The lower portion of the trail is relatively easy and winds through the forest until you reach the main basin. From here you can see your goal. I originally wanted to climb Dromedary Peak (far left) but after seeing how steep it was on the sides I decided to try Twin Peaks (second from right).

The trail soon disappears and you hike through meadows and open spaces of loose rocks. From this picture it looks as if Twin Peaks is not that far away, but even though it's only about another 3/4 miles you still have about 1,500 feet of elevation to climb, as I would soon find out.

I finally made it to the top after slowly climbing up the steep rock face. In the distance to the south you can see Mount Timpanogos. This view is from East Twin, at 11,330 feet. West Twin, just another quarter mile to the west of this point is 11,328 feet. I was too tired to try and bag both in one day.

After consulting my topo map, I determined that descending the north face of the mountain would be just as difficult as going back down the way I came up on the south face. Besides, there appeared to be a decent trail leading down from the top. I followed it, and found out it wasn't a human trail, it was a game trail. One used by mountain goats, like the two in the center of this picture.
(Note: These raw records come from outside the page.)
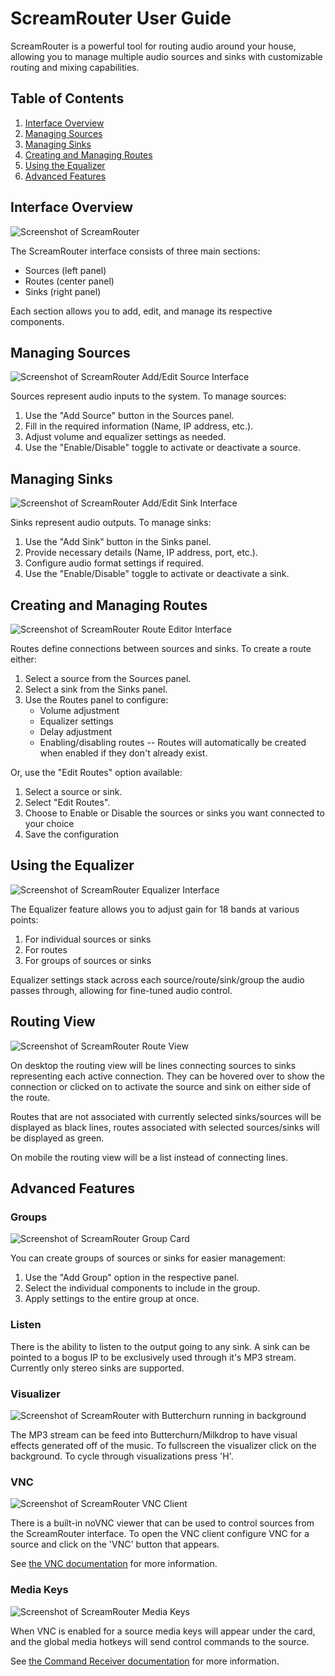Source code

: # ScreamRouter User Guide

ScreamRouter is a powerful tool for routing audio around your house, allowing you to manage multiple audio sources and sinks with customizable routing and mixing capabilities.

## Table of Contents
1. [Interface Overview](#interface-overview)
2. [Managing Sources](#managing-sources)
3. [Managing Sinks](#managing-sinks)
4. [Creating and Managing Routes](#creating-and-managing-routes)
5. [Using the Equalizer](#using-the-equalizer)
6. [Advanced Features](#advanced-features)

## Interface Overview

![Screenshot of ScreamRouter](/images/ScreamRouter.png)

The ScreamRouter interface consists of three main sections:
- Sources (left panel)
- Routes (center panel)
- Sinks (right panel)

Each section allows you to add, edit, and manage its respective components.

## Managing Sources

![Screenshot of ScreamRouter Add/Edit Source Interface](/images/AddSource.png)

Sources represent audio inputs to the system. To manage sources:
1. Use the "Add Source" button in the Sources panel.
2. Fill in the required information (Name, IP address, etc.).
3. Adjust volume and equalizer settings as needed.
4. Use the "Enable/Disable" toggle to activate or deactivate a source.

## Managing Sinks

![Screenshot of ScreamRouter Add/Edit Sink Interface](/images/AddSink.png)

Sinks represent audio outputs. To manage sinks:
1. Use the "Add Sink" button in the Sinks panel.
2. Provide necessary details (Name, IP address, port, etc.).
3. Configure audio format settings if required.
4. Use the "Enable/Disable" toggle to activate or deactivate a sink.



## Creating and Managing Routes

![Screenshot of ScreamRouter Route Editor Interface](/images/RouteEditor.png)

Routes define connections between sources and sinks. To create a route either:
1. Select a source from the Sources panel.
2. Select a sink from the Sinks panel.
3. Use the Routes panel to configure:
   - Volume adjustment
   - Equalizer settings
   - Delay adjustment
   - Enabling/disabling routes -- Routes will automatically be created when enabled if they don't already exist.

Or, use the "Edit Routes" option available:
1. Select a source or sink.
2. Select "Edit Routes".
3. Choose to Enable or Disable the sources or sinks you want connected to your choice
4. Save the configuration

## Using the Equalizer

![Screenshot of ScreamRouter Equalizer Interface](/images/Equalizer.png)

The Equalizer feature allows you to adjust gain for 18 bands at various points:
1. For individual sources or sinks
2. For routes
3. For groups of sources or sinks

Equalizer settings stack across each source/route/sink/group the audio passes through, allowing for fine-tuned audio control.

## Routing View

![Screenshot of ScreamRouter Route View](/images/RouteView.png)

On desktop the routing view will be lines connecting sources to sinks representing each active connection. They can be hovered over to show the connection or clicked on to activate the source and sink on either side of the route.

Routes that are not associated with currently selected sinks/sources will be displayed as black lines, routes associated with selected sources/sinks will be displayed as green.

On mobile the routing view will be a list instead of connecting lines.

## Advanced Features

### Groups

![Screenshot of ScreamRouter Group Card](/images/Groups.png)

You can create groups of sources or sinks for easier management:
1. Use the "Add Group" option in the respective panel.
2. Select the individual components to include in the group.
3. Apply settings to the entire group at once.

### Listen 
There is the ability to listen to the output going to any sink. A sink can be pointed to a bogus IP to be exclusively used through it's MP3 stream. Currently only stereo sinks are supported.

### Visualizer

![Screenshot of ScreamRouter with Butterchurn running in background](/images/Visualizer.png)

The MP3 stream can be feed into Butterchurn/Milkdrop to have visual effects generated off of the music. To fullscreen the visualizer click on the background. To cycle through visualizations press 'H'.

### VNC

![Screenshot of ScreamRouter VNC Client](/images/VNC.png)

There is a built-in noVNC viewer that can be used to control sources from the ScreamRouter interface. To open the VNC client configure VNC for a source and click on the 'VNC' button that appears.

See [the VNC documentation](/Readme/vnc.md) for more information.


### Media Keys

![Screenshot of ScreamRouter Media Keys](/images/MediaKeys.png)

When VNC is enabled for a source media keys will appear under the card, and the global media hotkeys will send control commands to the source.

See [the Command Receiver documentation](/Readme/command_receiver.md) for more information.
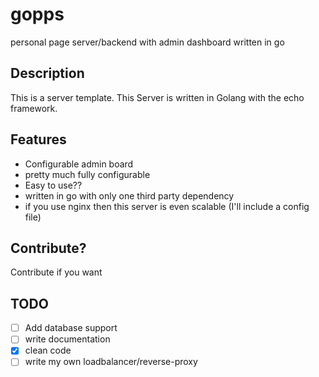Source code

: # gopps
personal page server/backend with admin dashboard written in go

## Description
This is a server template.
This Server is written in Golang with the echo framework.

## Features
- Configurable admin board
- pretty much fully configurable 
- Easy to use??
- written in go with only one third party dependency 
- if you use nginx then this server is even scalable (I'll include a config file)

## Contribute?
Contribute if you want

## TODO
- [ ] Add database support
- [ ] write documentation 
- [x] clean code
- [ ] write my own loadbalancer/reverse-proxy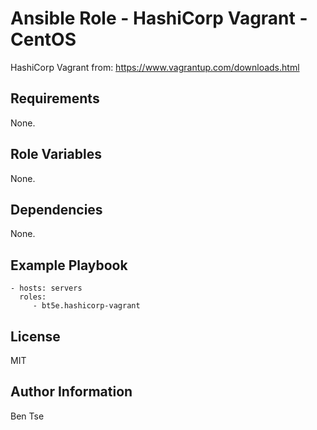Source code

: Ansible Role - HashiCorp Vagrant - CentOS
=========================================

HashiCorp Vagrant from: https://www.vagrantup.com/downloads.html

Requirements
------------

None.

Role Variables
--------------

None.

Dependencies
------------

None.

Example Playbook
----------------

    - hosts: servers
      roles:
         - bt5e.hashicorp-vagrant

License
-------

MIT

Author Information
------------------

Ben Tse
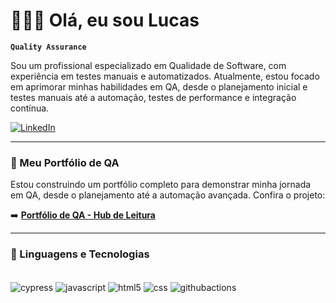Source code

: # 👩🏻‍💻 Olá, eu sou Lucas

**`Quality Assurance`** 


Sou um profissional especializado em Qualidade de Software, com experiência em testes manuais e automatizados. Atualmente, estou focado em aprimorar minhas habilidades em QA, desde o planejamento inicial e testes manuais até a automação, testes de performance e integração contínua.

[![LinkedIn](https://img.shields.io/badge/linkedin-%230077B5.svg?style=for-the-badge&logo=linkedin&logoColor=white)](https://linkedin.com/in/lucasrezendelrs)



---

### 🚀 Meu Portfólio de QA

Estou construindo um portfólio completo para demonstrar minha jornada em QA, desde o planejamento até a automação avançada. Confira o projeto:

➡️ **[Portfólio de QA - Hub de Leitura](https://github.com/seu-usuario/qa-portfolio-hub-leitura )**

--- 

### 🤖 Linguagens e Tecnologias

<div style="display: inline_block"><br/>
 <img align="center" alt="cypress" src="https://img.shields.io/badge/-cypress-%23E5E5E5?style=for-the-badge&logo=cypress&logoColor=058a5e">
  <img align="center" alt="javascript" src="https://img.shields.io/badge/javascript-%23323330.svg?style=for-the-badge&logo=javascript&logoColor=%23F7DF1E">
  <img align="center" alt="html5" src="https://img.shields.io/badge/html5-%23E34F26.svg?style=for-the-badge&logo=html5&logoColor=white">
  <img align="center" alt="css" src="https://img.shields.io/badge/css3-%231572B6.svg?style=for-the-badge&logo=css3&logoColor=white">
  <img align="center" alt="githubactions" src="https://img.shields.io/badge/github%20actions-%232671E5.svg?style=for-the-badge&logo=githubactions&logoColor=white">
</div>



</br>

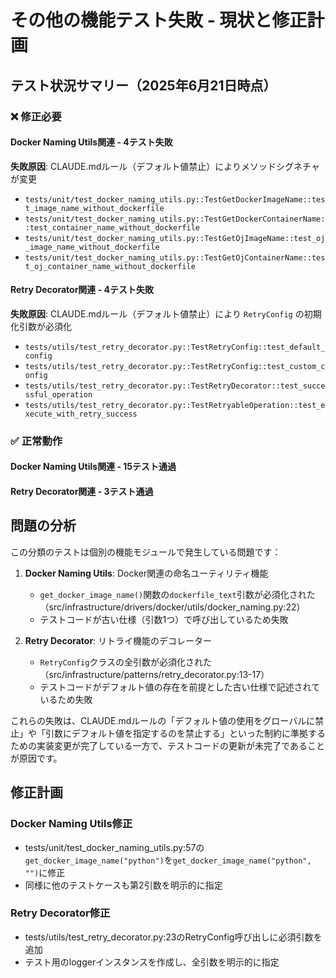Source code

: # その他の機能テスト失敗 - 現状と修正計画

## テスト状況サマリー（2025年6月21日時点）

### ❌ 修正必要

#### Docker Naming Utils関連 - 4テスト失敗
**失敗原因**: CLAUDE.mdルール（デフォルト値禁止）によりメソッドシグネチャが変更
- `tests/unit/test_docker_naming_utils.py::TestGetDockerImageName::test_image_name_without_dockerfile`
- `tests/unit/test_docker_naming_utils.py::TestGetDockerContainerName::test_container_name_without_dockerfile`
- `tests/unit/test_docker_naming_utils.py::TestGetOjImageName::test_oj_image_name_without_dockerfile`
- `tests/unit/test_docker_naming_utils.py::TestGetOjContainerName::test_oj_container_name_without_dockerfile`

#### Retry Decorator関連 - 4テスト失敗
**失敗原因**: CLAUDE.mdルール（デフォルト値禁止）により `RetryConfig` の初期化引数が必須化
- `tests/utils/test_retry_decorator.py::TestRetryConfig::test_default_config`
- `tests/utils/test_retry_decorator.py::TestRetryConfig::test_custom_config`
- `tests/utils/test_retry_decorator.py::TestRetryDecorator::test_successful_operation`
- `tests/utils/test_retry_decorator.py::TestRetryableOperation::test_execute_with_retry_success`

### ✅ 正常動作
#### Docker Naming Utils関連 - 15テスト通過
#### Retry Decorator関連 - 3テスト通過

## 問題の分析

この分類のテストは個別の機能モジュールで発生している問題です：

1. **Docker Naming Utils**: Docker関連の命名ユーティリティ機能
   - `get_docker_image_name()`関数の`dockerfile_text`引数が必須化された（src/infrastructure/drivers/docker/utils/docker_naming.py:22）
   - テストコードが古い仕様（引数1つ）で呼び出しているため失敗

2. **Retry Decorator**: リトライ機能のデコレーター
   - `RetryConfig`クラスの全引数が必須化された（src/infrastructure/patterns/retry_decorator.py:13-17）
   - テストコードがデフォルト値の存在を前提とした古い仕様で記述されているため失敗

これらの失敗は、CLAUDE.mdルールの「デフォルト値の使用をグローバルに禁止」や「引数にデフォルト値を指定するのを禁止する」といった制約に準拠するための実装変更が完了している一方で、テストコードの更新が未完了であることが原因です。

## 修正計画

### Docker Naming Utils修正
- tests/unit/test_docker_naming_utils.py:57の`get_docker_image_name("python")`を`get_docker_image_name("python", "")`に修正
- 同様に他のテストケースも第2引数を明示的に指定

### Retry Decorator修正
- tests/utils/test_retry_decorator.py:23のRetryConfig呼び出しに必須引数を追加
- テスト用のloggerインスタンスを作成し、全引数を明示的に指定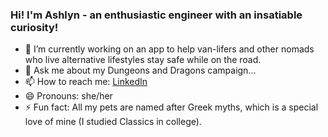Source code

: ### Hi! I'm Ashlyn - an enthusiastic engineer with an insatiable curiosity!

<!--
**atshepard/atshepard** is a ✨ _special_ ✨ repository because its `README.md` (this file) appears on your GitHub profile.

Here are some ideas to get you started:
-->

- 🔭 I’m currently working on an app to help van-lifers and other nomads who live alternative lifestyles stay safe while on the road.
- 💬 Ask me about my Dungeons and Dragons campaign...
- 📫 How to reach me: [LinkedIn](https://www.linkedin.com/in/atshepard/)
- 😄 Pronouns: she/her
- ⚡ Fun fact: All my pets are named after Greek myths, which is a special love of mine (I studied Classics in college).

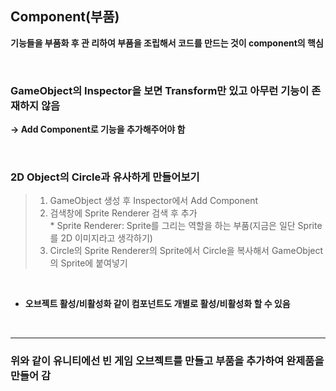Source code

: ## Component(부품)
**기능들을 부품화 후 관 리하여 부품을 조립해서 코드를 만드는 것이 component의 핵심**

<br>

### GameObject의 Inspector을 보면 Transform만 있고 아무런 기능이 존재하지 않음
**-> Add Component로 기능을 추가해주어야 함**

<br>

### 2D Object의 Circle과 유사하게 만들어보기
> 1. GameObject 생성 후 Inspector에서 Add Component  
> 2. 검색창에 Sprite Renderer 검색 후 추가  
	  * Sprite Renderer: Sprite를 그리는 역할을 하는 부품(지금은 일단 Sprite를 2D 이미지라고 생각하기)  
> 3. Circle의 Sprite Renderer의 Sprite에서 Circle을 복사해서 GameObject의 Sprite에 붙여넣기  

<br>

* **오브젝트 활성/비활성화 같이 컴포넌트도 개별로 활성/비활성화 할 수 있음**

<br>

***

### 위와 같이 유니티에선 빈 게임 오브젝트를 만들고 부품을 추가하여 완제품을 만들어 감
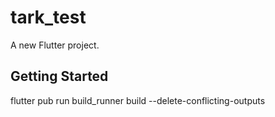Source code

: # tark_test

A new Flutter project.

## Getting Started

flutter pub run build_runner build --delete-conflicting-outputs
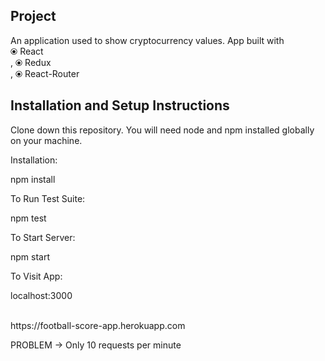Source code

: <h2>Project</h2>
  An application used to show cryptocurrency values. App built with <br>
  &#10687; React<br>, 
  &#10687; Redux<br>,
  &#10687; React-Router<br>

<h2>Installation and Setup Instructions</h2>

Clone down this repository. You will need node and npm installed globally on your machine.

Installation:

npm install

To Run Test Suite:

npm test

To Start Server:

npm start

To Visit App:

localhost:3000

<br>
https://football-score-app.herokuapp.com

PROBLEM -> Only 10 requests per minute

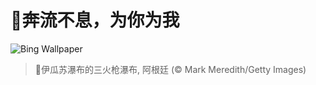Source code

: # 🔖奔流不息，为你为我

![Bing Wallpaper](https://www.bing.com/th?id=OHR.IguazuArgentina_ZH-CN4457051931_1920x1080.jpg&rf=LaDigue_1920x1080.jpg&pid=hp)

> 📝伊瓜苏瀑布的三火枪瀑布, 阿根廷 (© Mark Meredith/Getty Images)
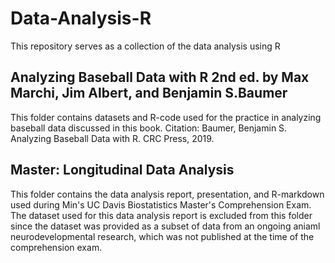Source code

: # Data-Analysis-R
This repository serves as a collection of the data analysis using R 

## Analyzing Baseball Data with R 2nd ed. by Max Marchi, Jim Albert, and Benjamin S.Baumer 
This folder contains datasets and R-code used for the practice in analyzing baseball data discussed in this book. 
Citation: Baumer, Benjamin S. Analyzing Baseball Data with R. CRC Press, 2019. 

## Master: Longitudinal Data Analysis 
This folder contains the data analysis report, presentation, and R-markdown used during Min's UC Davis Biostatistics Master's Comprehension Exam.
The dataset used for this data analysis report is excluded from this folder since the dataset was provided as a subset of data from an ongoing aniaml neurodevelopmental research, which was not published at the time of the comprehension exam.  
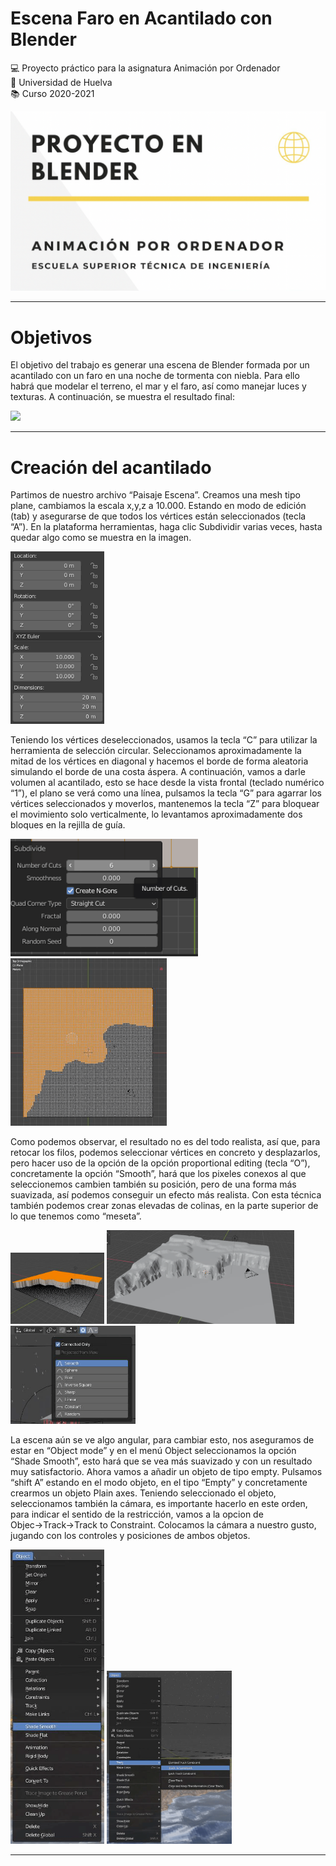 # Escena Faro en Acantilado con Blender

:computer: Proyecto práctico para la asignatura Animación por Ordenador   
:school: Universidad de Huelva  
:books: Curso 2020-2021

<img src="Capturas/Captura de pantalla 2022-02-25 a las 12.13.33.png"/>

---

# Objetivos 
El objetivo del trabajo es generar una escena de Blender formada por un acantilado con un faro en una noche de tormenta con niebla. Para ello habrá que modelar el terreno, el mar y el faro, así como manejar luces y texturas. A continuación, se muestra el resultado final:

<img src="Capturas/Feb-25-2022 13-07-03.gif"/>

---

# Creación del acantilado
Partimos de nuestro archivo “Paisaje Escena”. Creamos una mesh tipo plane, cambiamos la escala x,y,z a 10.000. Estando en modo de edición (tab) y asegurarse de que todos los vértices están seleccionados (tecla “A”). En la plataforma herramientas, haga clic Subdividir varias
veces, hasta quedar algo como se muestra en la imagen.

<img src="Capturas/1.png" width="150px"/>

Teniendo los vértices deseleccionados, usamos la tecla “C” para utilizar la herramienta de selección circular. Seleccionamos aproximadamente la mitad de los vértices en diagonal y hacemos el borde de forma aleatoria simulando el borde de una costa áspera. A continuación, vamos a darle volumen al acantilado, esto se hace desde la vista frontal (teclado numérico “1”), el plano se verá como una línea, pulsamos la tecla “G” para agarrar los vértices seleccionados y moverlos, mantenemos la tecla “Z” para bloquear el movimiento solo verticalmente, lo levantamos aproximadamente dos bloques en la rejilla de guía.

<img src="Capturas/2.png" width="300px"/> <img src="Capturas/3.png" width="250px"/>

Como podemos observar, el resultado no es del todo realista, así que, para retocar los filos, podemos seleccionar vértices en concreto y desplazarlos, pero hacer uso de la opción de la opción proportional editing (tecla “O”), concretamente la opción “Smooth”, hará que los pixeles conexos al que seleccionemos cambien también su posición, pero de una forma más suavizada, así podemos conseguir un efecto más realista. Con esta técnica también podemos crear zonas elevadas de colinas, en la parte superior de lo que tenemos como “meseta”.

<img src="Capturas/4.png" width="150px"/> <img src="Capturas/5.png" width="300px"/> <img src="Capturas/6.png" width="200px"/>

La escena aún se ve algo angular, para cambiar esto, nos aseguramos de estar en “Object mode” y en el menú Object seleccionamos la opción “Shade Smooth”, esto hará que se vea más suavizado y con un resultado muy satisfactorio.
Ahora vamos a añadir un objeto de tipo empty. Pulsamos “shift A” estando en el modo objeto, en el tipo “Empty” y concretamente crearmos un objeto Plain axes. Teniendo seleccionado el objeto, seleccionamos también la cámara, es importante hacerlo en este orden, para indicar el sentido de la restricción, vamos a la opcion de Objec→Track→Track to Constraint. Colocamos la cámara a
nuestro gusto, jugando con los controles y posiciones de ambos objetos.

<img src="Capturas/7.png" width="150px"/> <img src="Capturas/8.png" width="200px"/>

---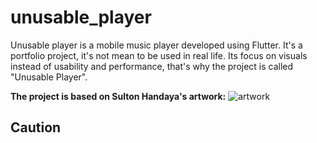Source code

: # unusable_player
Unusable player is a mobile music player developed using Flutter.
It's a portfolio project, it's not mean to be used in real life.
Its focus on visuals instead of usability and performance, that's why the project is called "Unusable Player".

**The project is based on Sulton Handaya's artwork:**
![artwork](readme/original_artwork_by_sulton_handaya.webp)

## Caution
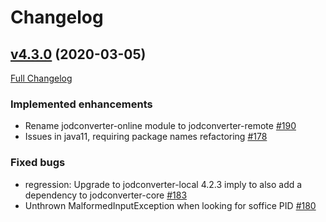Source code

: # Changelog

## [v4.3.0](https://github.com/jodconverter/jodconverter/tree/v4.3.0) (2020-03-05)

[Full Changelog](https://github.com/jodconverter/jodconverter/compare/v4.2.4...v4.3.0)

### **Implemented enhancements**

- Rename jodconverter-online module to
  jodconverter-remote [\#190](https://github.com/jodconverter/jodconverter/issues/190)
- Issues in java11, requiring package names refactoring [\#178](https://github.com/jodconverter/jodconverter/issues/178)

### **Fixed bugs**

- regression: Upgrade to jodconverter-local 4.2.3 imply to also add a dependency to
  jodconverter-core [\#183](https://github.com/jodconverter/jodconverter/issues/183)
- Unthrown MalformedInputException when looking for soffice
  PID [\#180](https://github.com/jodconverter/jodconverter/issues/180)
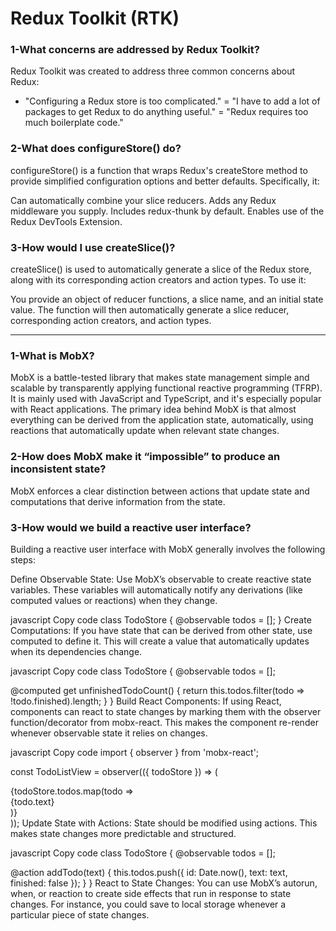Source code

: # Redux Toolkit (RTK)

### 1-What concerns are addressed by Redux Toolkit?
Redux Toolkit was created to address three common concerns about Redux:

- "Configuring a Redux store is too complicated."
= "I have to add a lot of packages to get Redux to do anything useful."
= "Redux requires too much boilerplate code."

### 2-What does configureStore() do?
configureStore() is a function that wraps Redux's createStore method to provide simplified configuration options and better defaults. Specifically, it:

Can automatically combine your slice reducers.
Adds any Redux middleware you supply.
Includes redux-thunk by default.
Enables use of the Redux DevTools Extension.

### 3-How would I use createSlice()?
createSlice() is used to automatically generate a slice of the Redux store, along with its corresponding action creators and action types. To use it:

You provide an object of reducer functions, a slice name, and an initial state value.
The function will then automatically generate a slice reducer, corresponding action creators, and action types.
***

### 1-What is MobX?
MobX is a battle-tested library that makes state management simple and scalable by transparently applying functional reactive programming (TFRP). It is mainly used with JavaScript and TypeScript, and it's especially popular with React applications. The primary idea behind MobX is that almost everything can be derived from the application state, automatically, using reactions that automatically update when relevant state changes.
### 2-How does MobX make it “impossible” to produce an inconsistent state?
MobX enforces a clear distinction between actions that update state and computations that derive information from the state.

### 3-How would we build a reactive user interface?
Building a reactive user interface with MobX generally involves the following steps:

Define Observable State: Use MobX’s observable to create reactive state variables. These variables will automatically notify any derivations (like computed values or reactions) when they change.

javascript
Copy code
class TodoStore {
  @observable todos = [];
}
Create Computations: If you have state that can be derived from other state, use computed to define it. This will create a value that automatically updates when its dependencies change.

javascript
Copy code
class TodoStore {
  @observable todos = [];
  
  @computed get unfinishedTodoCount() {
    return this.todos.filter(todo => !todo.finished).length;
  }
}
Build React Components: If using React, components can react to state changes by marking them with the observer function/decorator from mobx-react. This makes the component re-render whenever observable state it relies on changes.

javascript
Copy code
import { observer } from 'mobx-react';

const TodoListView = observer(({ todoStore }) => (
  <div>
    {todoStore.todos.map(todo => <div key={todo.id}>{todo.text}</div>)}
  </div>
));
Update State with Actions: State should be modified using actions. This makes state changes more predictable and structured.

javascript
Copy code
class TodoStore {
  @observable todos = [];

  @action addTodo(text) {
    this.todos.push({ id: Date.now(), text: text, finished: false });
  }
}
React to State Changes: You can use MobX’s autorun, when, or reaction to create side effects that run in response to state changes. For instance, you could save to local storage whenever a particular piece of state changes.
I began to realize that mountain goats tend to live in places that humans can't easily get to. Sure enough, as I continued my descent I noticed that the ridgeline down into the canyon was made up of bare, potentially slick outcrops of shale, with stair-like miniature cliffs about 10-20 high. In other words, I was trapped unless I found a route down. I eventually found a very steep couloir and I carefully picked my way down, almost causing a rockslide once or twice and losing my jacket in the process. But I finally made it down and lived to blog about it.

In consulting my copy of Veranth's Hiking the Wasatch I found out later that I had descended by a route known as the Robinson Variation, meaning that some guy named Robinson was crazy enough to go up that way. As for me, I'm proud I made it to the top, but I'm not going to try that hike again for a while.